The immunologic basis for intestinal food allergy

Curr Opin Gastroenterol. 2000 Nov;16(6):552-7. doi: 10.1097/00001574-200011000-00016.

Abstract

There has been considerable recent broadening of basic concepts of intestinal food allergy, in particular the importance of non-IgE-mediated mechanisms. The traditional emphasis on IgE-mediated allergy now appears inappropriate in light of current studies of the basic mechanisms of oral tolerance to dietary antigen and of increasing recognition of the requirement for early infectious challenge in the prevention of allergic sensitization. This major change in emphasis has been forced both by basic scientific studies and by recognition of novel patterns of food allergic disease within the pediatric population, in which rapid increase in food-allergic sensitization has been noted in the last decade and previously rare phenomena such as multiple food allergies and sensitization of exclusively breast-fed infants to antigens eaten by the mother have become commonplace.
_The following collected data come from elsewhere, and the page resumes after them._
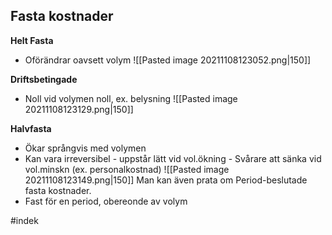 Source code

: ## Fasta kostnader 
**Helt Fasta**
- Oförändrar oavsett volym
![[Pasted image 20211108123052.png|150]]

**Driftsbetingade**
- Noll vid volymen noll, ex. belysning
![[Pasted image 20211108123129.png|150]]

**Halvfasta**
- Ökar språngvis med volymen
- Kan vara irreversibel
		- uppstår lätt vid vol.ökning
		- Svårare att sänka vid vol.minskn (ex. personalkostnad)
![[Pasted image 20211108123149.png|150]]
Man kan även prata om Period-beslutade fasta kostnader.
- Fast för en period, obereonde av volym

#indek  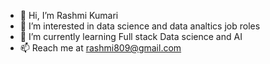 - 👋 Hi, I’m Rashmi Kumari
- 👀 I’m interested in data science and data analtics job roles
- 🌱 I’m currently learning Full stack Data science and AI 
- 📫 Reach me at rashmi809@gmail.com

<!---
rashmi8090/rashmi8090 is a ✨ special ✨ repository because its `README.md` (this file) appears on your GitHub profile.
You can click the Preview link to take a look at your changes.
--->
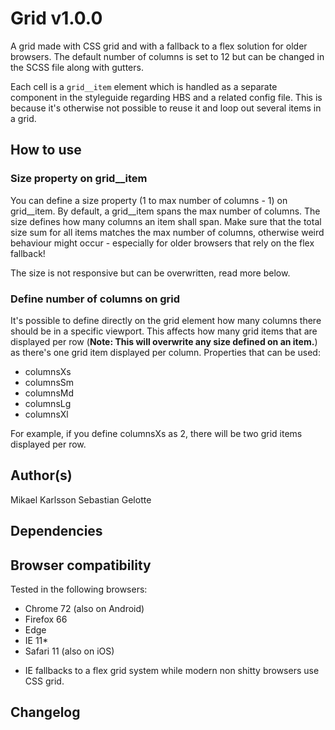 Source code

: # Grid v1.0.0

A grid made with CSS grid and with a fallback to a flex solution for older browsers.
The default number of columns is set to 12 but can be changed in the SCSS file along with gutters.

Each cell is a `grid__item` element which is handled as a separate component in the styleguide regarding HBS and a related config file.
This is because it's otherwise not possible to reuse it and loop out several items in a grid.

## How to use

### Size property on grid__item

You can define a size property (1 to max number of columns - 1) on grid__item. By default, a grid__item spans the max number of columns.
The size defines how many columns an item shall span. Make sure that the total size sum for all items matches the max number of columns, otherwise
weird behaviour might occur - especially for older browsers that rely on the flex fallback!

The size is not responsive but can be overwritten, read more below.

### Define number of columns on grid

It's possible to define directly on the grid element how many columns there should be in a specific viewport. This affects how many grid items that
are displayed per row (**Note: This will overwrite any size defined on an item.**) as there's one grid item displayed per column.
Properties that can be used:
- columnsXs
- columnsSm
- columnsMd
- columnsLg
- columnsXl

For example, if you define columnsXs as 2, there will be two grid items displayed per row.

## Author(s)

Mikael Karlsson
Sebastian Gelotte

## Dependencies



## Browser compatibility

Tested in the following browsers:

- Chrome 72 (also on Android)
- Firefox 66
- Edge
- IE 11*
- Safari 11 (also on iOS)

* IE fallbacks to a flex grid system while modern non shitty browsers use CSS grid.

## Changelog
It is thus emerging that the possession of exaggerated IgE responses may not be the direct cause of food allergic sensitization but may ensure that such sensitization is clinically obvious. Those without such immediate responses have a complex of symptoms, including diet-responsive eczema and a marked disturbance of intestinal motility. The clear demographic links with socioeconomic privilege and relative protection from gastrointestinal infarctions concord with recent murine data suggesting an obligatory input from innate immune responses to the gut flora in the establishment of oral tolerance.